◆ Dataset extract:
----------------

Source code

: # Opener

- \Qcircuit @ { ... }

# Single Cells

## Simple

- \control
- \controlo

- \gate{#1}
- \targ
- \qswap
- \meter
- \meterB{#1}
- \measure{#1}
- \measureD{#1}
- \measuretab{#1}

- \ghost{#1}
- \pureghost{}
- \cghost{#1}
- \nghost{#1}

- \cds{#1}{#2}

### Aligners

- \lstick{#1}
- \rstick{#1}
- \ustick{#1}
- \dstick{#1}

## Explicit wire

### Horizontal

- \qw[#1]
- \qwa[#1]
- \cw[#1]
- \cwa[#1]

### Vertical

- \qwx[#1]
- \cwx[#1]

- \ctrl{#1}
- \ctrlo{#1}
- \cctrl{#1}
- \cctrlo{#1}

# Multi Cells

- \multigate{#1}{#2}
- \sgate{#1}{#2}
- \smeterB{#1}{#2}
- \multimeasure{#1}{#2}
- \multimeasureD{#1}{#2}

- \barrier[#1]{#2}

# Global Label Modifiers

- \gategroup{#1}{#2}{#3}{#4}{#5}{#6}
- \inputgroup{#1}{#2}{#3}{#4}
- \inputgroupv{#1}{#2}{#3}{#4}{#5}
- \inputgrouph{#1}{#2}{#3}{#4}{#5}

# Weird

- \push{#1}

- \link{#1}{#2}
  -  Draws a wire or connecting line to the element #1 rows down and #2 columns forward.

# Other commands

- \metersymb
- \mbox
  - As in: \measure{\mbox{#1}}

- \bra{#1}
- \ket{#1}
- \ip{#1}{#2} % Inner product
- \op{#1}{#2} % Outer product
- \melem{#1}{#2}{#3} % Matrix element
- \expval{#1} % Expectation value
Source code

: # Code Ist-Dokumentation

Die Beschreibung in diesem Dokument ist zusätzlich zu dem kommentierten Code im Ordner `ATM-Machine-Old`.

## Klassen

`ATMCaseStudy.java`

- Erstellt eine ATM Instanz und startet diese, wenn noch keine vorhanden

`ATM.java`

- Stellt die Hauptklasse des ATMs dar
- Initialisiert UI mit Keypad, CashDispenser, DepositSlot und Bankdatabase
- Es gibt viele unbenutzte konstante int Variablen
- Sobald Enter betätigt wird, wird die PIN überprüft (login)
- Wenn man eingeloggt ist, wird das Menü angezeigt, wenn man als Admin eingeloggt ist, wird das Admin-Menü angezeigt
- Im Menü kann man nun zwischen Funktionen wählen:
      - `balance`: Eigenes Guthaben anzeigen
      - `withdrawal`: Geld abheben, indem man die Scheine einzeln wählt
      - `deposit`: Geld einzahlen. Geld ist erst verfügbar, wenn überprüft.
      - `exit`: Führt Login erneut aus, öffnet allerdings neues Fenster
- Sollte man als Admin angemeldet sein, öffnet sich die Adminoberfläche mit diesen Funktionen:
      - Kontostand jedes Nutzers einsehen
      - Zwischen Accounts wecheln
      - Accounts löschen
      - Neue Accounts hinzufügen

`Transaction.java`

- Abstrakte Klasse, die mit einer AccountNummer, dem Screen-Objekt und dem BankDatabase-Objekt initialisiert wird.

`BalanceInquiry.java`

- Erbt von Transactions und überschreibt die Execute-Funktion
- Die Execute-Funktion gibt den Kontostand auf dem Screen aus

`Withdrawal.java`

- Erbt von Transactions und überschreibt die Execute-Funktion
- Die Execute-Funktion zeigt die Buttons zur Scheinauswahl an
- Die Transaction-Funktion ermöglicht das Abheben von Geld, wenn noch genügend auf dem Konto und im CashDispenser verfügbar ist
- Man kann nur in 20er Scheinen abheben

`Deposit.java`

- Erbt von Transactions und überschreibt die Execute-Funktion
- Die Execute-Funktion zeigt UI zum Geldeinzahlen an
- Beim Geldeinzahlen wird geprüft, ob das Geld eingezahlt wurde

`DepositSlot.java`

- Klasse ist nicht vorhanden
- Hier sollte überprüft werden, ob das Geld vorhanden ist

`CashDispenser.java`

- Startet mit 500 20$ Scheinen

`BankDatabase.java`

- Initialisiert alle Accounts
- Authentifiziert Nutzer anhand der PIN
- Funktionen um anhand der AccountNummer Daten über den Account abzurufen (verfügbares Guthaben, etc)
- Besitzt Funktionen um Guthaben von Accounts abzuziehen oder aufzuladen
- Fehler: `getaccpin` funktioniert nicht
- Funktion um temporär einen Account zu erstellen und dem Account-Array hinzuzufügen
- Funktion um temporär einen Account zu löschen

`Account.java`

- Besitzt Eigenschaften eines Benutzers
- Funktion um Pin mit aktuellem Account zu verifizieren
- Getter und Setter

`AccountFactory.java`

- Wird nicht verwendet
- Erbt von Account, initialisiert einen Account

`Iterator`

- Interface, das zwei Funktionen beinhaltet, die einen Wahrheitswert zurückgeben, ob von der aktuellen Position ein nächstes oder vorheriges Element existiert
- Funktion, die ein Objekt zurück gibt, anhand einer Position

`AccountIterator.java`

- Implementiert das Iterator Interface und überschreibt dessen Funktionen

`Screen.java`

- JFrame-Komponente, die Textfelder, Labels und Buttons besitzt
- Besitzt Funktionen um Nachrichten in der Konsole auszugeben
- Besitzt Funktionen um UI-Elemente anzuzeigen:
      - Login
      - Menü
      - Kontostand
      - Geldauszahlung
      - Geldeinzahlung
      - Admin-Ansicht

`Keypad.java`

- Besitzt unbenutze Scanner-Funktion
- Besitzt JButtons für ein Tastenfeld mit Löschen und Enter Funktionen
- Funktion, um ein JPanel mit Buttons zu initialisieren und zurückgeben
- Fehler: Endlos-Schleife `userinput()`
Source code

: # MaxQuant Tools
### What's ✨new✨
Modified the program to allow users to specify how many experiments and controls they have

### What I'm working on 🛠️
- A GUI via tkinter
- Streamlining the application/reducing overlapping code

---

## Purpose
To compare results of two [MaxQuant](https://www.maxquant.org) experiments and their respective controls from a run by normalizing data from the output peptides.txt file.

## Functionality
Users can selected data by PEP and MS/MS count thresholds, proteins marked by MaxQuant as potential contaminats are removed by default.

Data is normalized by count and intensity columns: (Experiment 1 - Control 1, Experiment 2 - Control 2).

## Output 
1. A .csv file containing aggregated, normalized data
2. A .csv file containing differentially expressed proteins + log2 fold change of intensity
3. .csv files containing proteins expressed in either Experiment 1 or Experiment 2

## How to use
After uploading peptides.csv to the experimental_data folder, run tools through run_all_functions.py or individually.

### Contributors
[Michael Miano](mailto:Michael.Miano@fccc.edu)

----------------

◆ What the task asks: Look for "MaxQuant" in each line of the material, then copy the lines where it is found.

◆ Exercise response:
: # MaxQuant Tools
To compare results of two [MaxQuant](https://www.maxquant.org) experiments and their respective controls from a run by normalizing data from the output peptides.txt file.
Users can selected data by PEP and MS/MS count thresholds, proteins marked by MaxQuant as potential contaminats are removed by default.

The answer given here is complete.